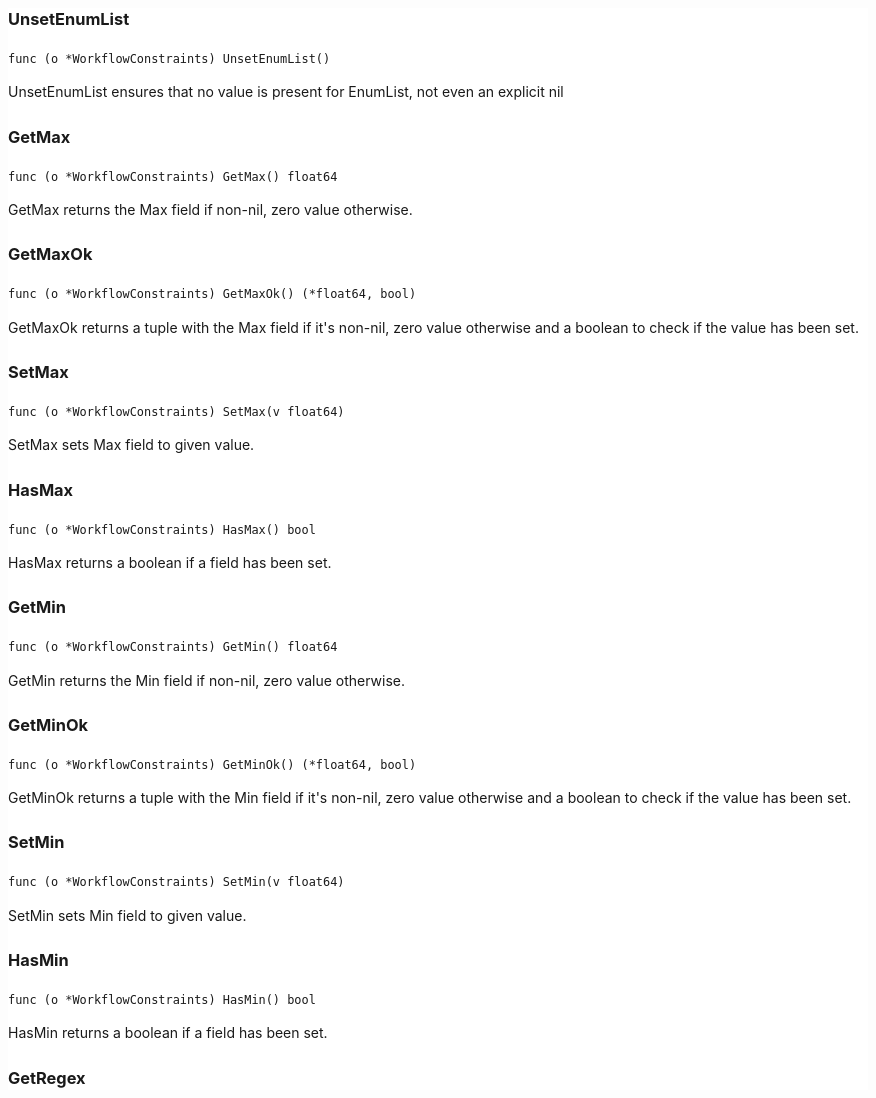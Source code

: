 ### UnsetEnumList
`func (o *WorkflowConstraints) UnsetEnumList()`

UnsetEnumList ensures that no value is present for EnumList, not even an explicit nil
### GetMax

`func (o *WorkflowConstraints) GetMax() float64`

GetMax returns the Max field if non-nil, zero value otherwise.

### GetMaxOk

`func (o *WorkflowConstraints) GetMaxOk() (*float64, bool)`

GetMaxOk returns a tuple with the Max field if it's non-nil, zero value otherwise
and a boolean to check if the value has been set.

### SetMax

`func (o *WorkflowConstraints) SetMax(v float64)`

SetMax sets Max field to given value.

### HasMax

`func (o *WorkflowConstraints) HasMax() bool`

HasMax returns a boolean if a field has been set.

### GetMin

`func (o *WorkflowConstraints) GetMin() float64`

GetMin returns the Min field if non-nil, zero value otherwise.

### GetMinOk

`func (o *WorkflowConstraints) GetMinOk() (*float64, bool)`

GetMinOk returns a tuple with the Min field if it's non-nil, zero value otherwise
and a boolean to check if the value has been set.

### SetMin

`func (o *WorkflowConstraints) SetMin(v float64)`

SetMin sets Min field to given value.

### HasMin

`func (o *WorkflowConstraints) HasMin() bool`

HasMin returns a boolean if a field has been set.

### GetRegex
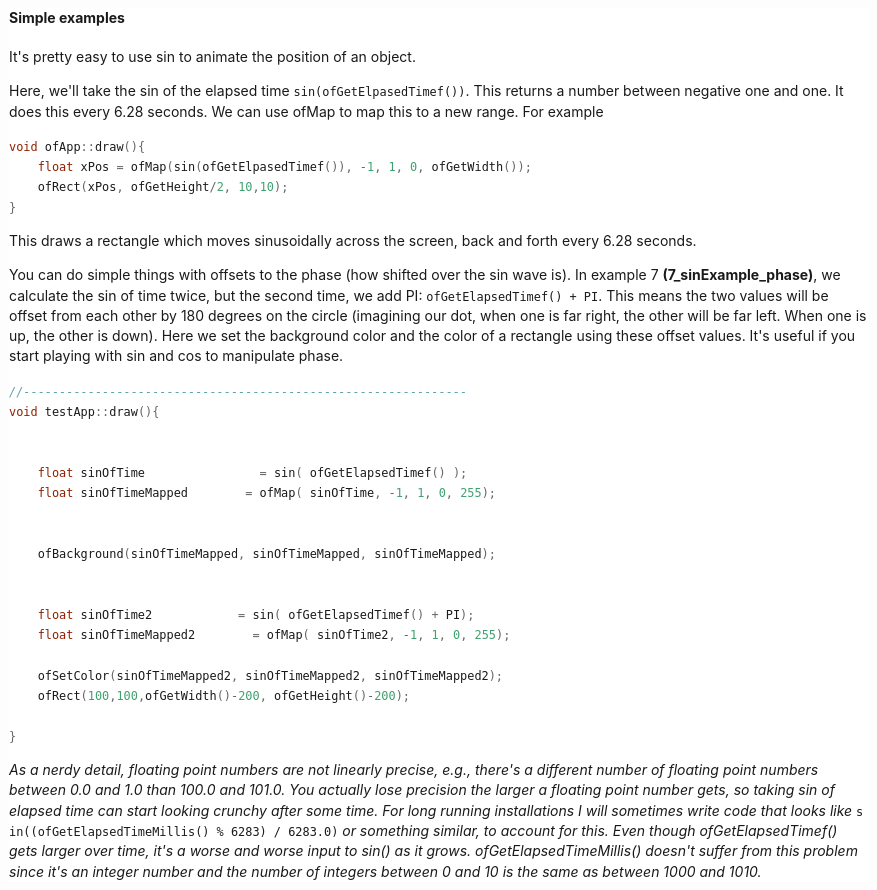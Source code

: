 #### Simple examples

It's pretty easy to use sin to animate the position of an object.  

Here, we'll take the sin of the elapsed time `sin(ofGetElpasedTimef())`. This returns a number between negative one and one. It does this every 6.28 seconds.  We can use ofMap to map this to a new range. For example

```cpp
void ofApp::draw(){
    float xPos = ofMap(sin(ofGetElpasedTimef()), -1, 1, 0, ofGetWidth());
    ofRect(xPos, ofGetHeight/2, 10,10);
}

```
This draws a rectangle which moves sinusoidally across the screen, back and forth every 6.28 seconds.

You can do simple things with offsets to the phase (how shifted over the sin wave is).  In example 7 **(7_sinExample_phase)**, we calculate the sin of time twice, but the second time, we add PI: `ofGetElapsedTimef() + PI`.  This means the two values will be offset from each other by 180 degrees on the circle (imagining our dot, when one is far right, the other will be far left.  When one is up, the other is down).  Here we set the background color and the color of a rectangle using these offset values.  It's useful if you start playing with sin and cos to manipulate phase.

```cpp
//--------------------------------------------------------------
void testApp::draw(){


    float sinOfTime                = sin( ofGetElapsedTimef() );
    float sinOfTimeMapped        = ofMap( sinOfTime, -1, 1, 0, 255);


    ofBackground(sinOfTimeMapped, sinOfTimeMapped, sinOfTimeMapped);


    float sinOfTime2            = sin( ofGetElapsedTimef() + PI);
    float sinOfTimeMapped2        = ofMap( sinOfTime2, -1, 1, 0, 255);

    ofSetColor(sinOfTimeMapped2, sinOfTimeMapped2, sinOfTimeMapped2);
    ofRect(100,100,ofGetWidth()-200, ofGetHeight()-200);

}
```

*As a nerdy detail, floating point numbers are not linearly precise, e.g., there's a different number of floating point numbers between 0.0 and 1.0 than 100.0 and 101.0. You actually lose precision the larger a floating point number gets, so taking sin of elapsed time can start looking crunchy after some time. For long running installations I will sometimes write code that looks like* `sin((ofGetElapsedTimeMillis() % 6283) / 6283.0)` *or something similar, to account for this. Even though ofGetElapsedTimef() gets larger over time, it's a worse and worse input to sin() as it grows.  ofGetElapsedTimeMillis() doesn't suffer from this problem since it's an integer number and the number of integers between 0 and 10 is the same as between 1000 and 1010.*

++++++++++

> [HOW TO COMPLETE THIS TASK] While skipping the pictures, transcribe the data above from the line showing "GetMax returns the" through the line showing "It's pretty easy", exactly and with both ends.

> [RESULT OF THE TASK]
GetMax returns the Max field if non-nil, zero value otherwise.

### GetMaxOk

`func (o *WorkflowConstraints) GetMaxOk() (*float64, bool)`

GetMaxOk returns a tuple with the Max field if it's non-nil, zero value otherwise
and a boolean to check if the value has been set.

### SetMax

`func (o *WorkflowConstraints) SetMax(v float64)`

SetMax sets Max field to given value.

### HasMax

`func (o *WorkflowConstraints) HasMax() bool`

HasMax returns a boolean if a field has been set.

### GetMin

`func (o *WorkflowConstraints) GetMin() float64`

GetMin returns the Min field if non-nil, zero value otherwise.

### GetMinOk

`func (o *WorkflowConstraints) GetMinOk() (*float64, bool)`

GetMinOk returns a tuple with the Min field if it's non-nil, zero value otherwise
and a boolean to check if the value has been set.

### SetMin

`func (o *WorkflowConstraints) SetMin(v float64)`

SetMin sets Min field to given value.

### HasMin

`func (o *WorkflowConstraints) HasMin() bool`

HasMin returns a boolean if a field has been set.

### GetRegex
Source code

: #### Simple examples

It's pretty easy to use sin to animate the position of an object.  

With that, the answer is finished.